• Prompt: Go through the records and report each line in which the word "begin" occurs.

Items from a dataset
----------
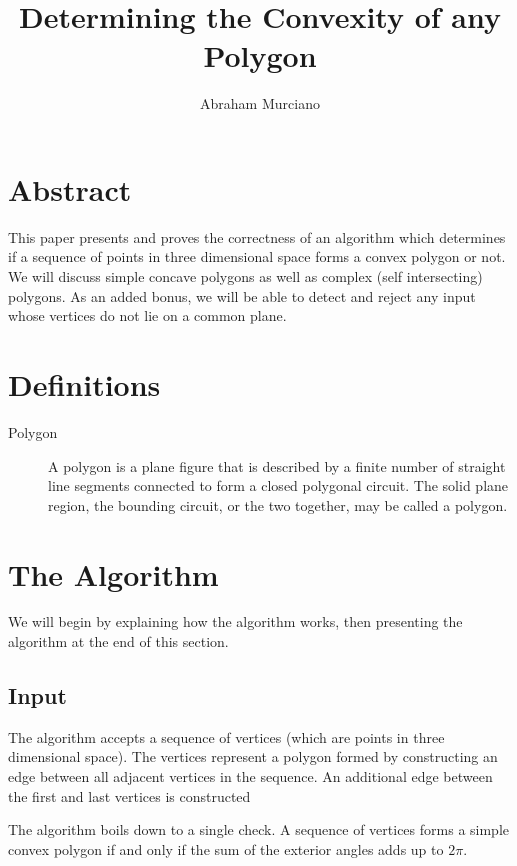 \documentclass{article}
\title{Determining the Convexity of any Polygon}
\author{Abraham Murciano}
\begin{document}
\maketitle

\section{Abstract}

This paper presents and proves the correctness of an algorithm which determines if a sequence of points in three dimensional space forms a convex polygon or not. We will discuss simple concave polygons as well as complex (self intersecting) polygons. As an added bonus, we will be able to detect and reject any input whose vertices do not lie on a common plane.

\section{Definitions}

\begin{description}
	\item[Polygon] A polygon is a plane figure that is described by a finite number of straight line segments connected to form a closed polygonal circuit. The solid plane region, the bounding circuit, or the two together, may be called a polygon.
\end{description}

\section{The Algorithm}

We will begin by explaining how the algorithm works, then presenting the algorithm at the end of this section.

\subsection{Input}

The algorithm accepts a sequence of vertices (which are points in three dimensional space). The vertices represent a polygon formed by constructing an edge between all adjacent vertices in the sequence. An additional edge between the first and last vertices is constructed

The algorithm boils down to a single check. A sequence of vertices forms a simple convex polygon if and only if the sum of the exterior angles adds up to \(2\pi\).
\end{document}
----------
• Answer space:
\begin{document}
\begin{description}
We will begin by explaining how the algorithm works, then presenting the algorithm at the end of this section.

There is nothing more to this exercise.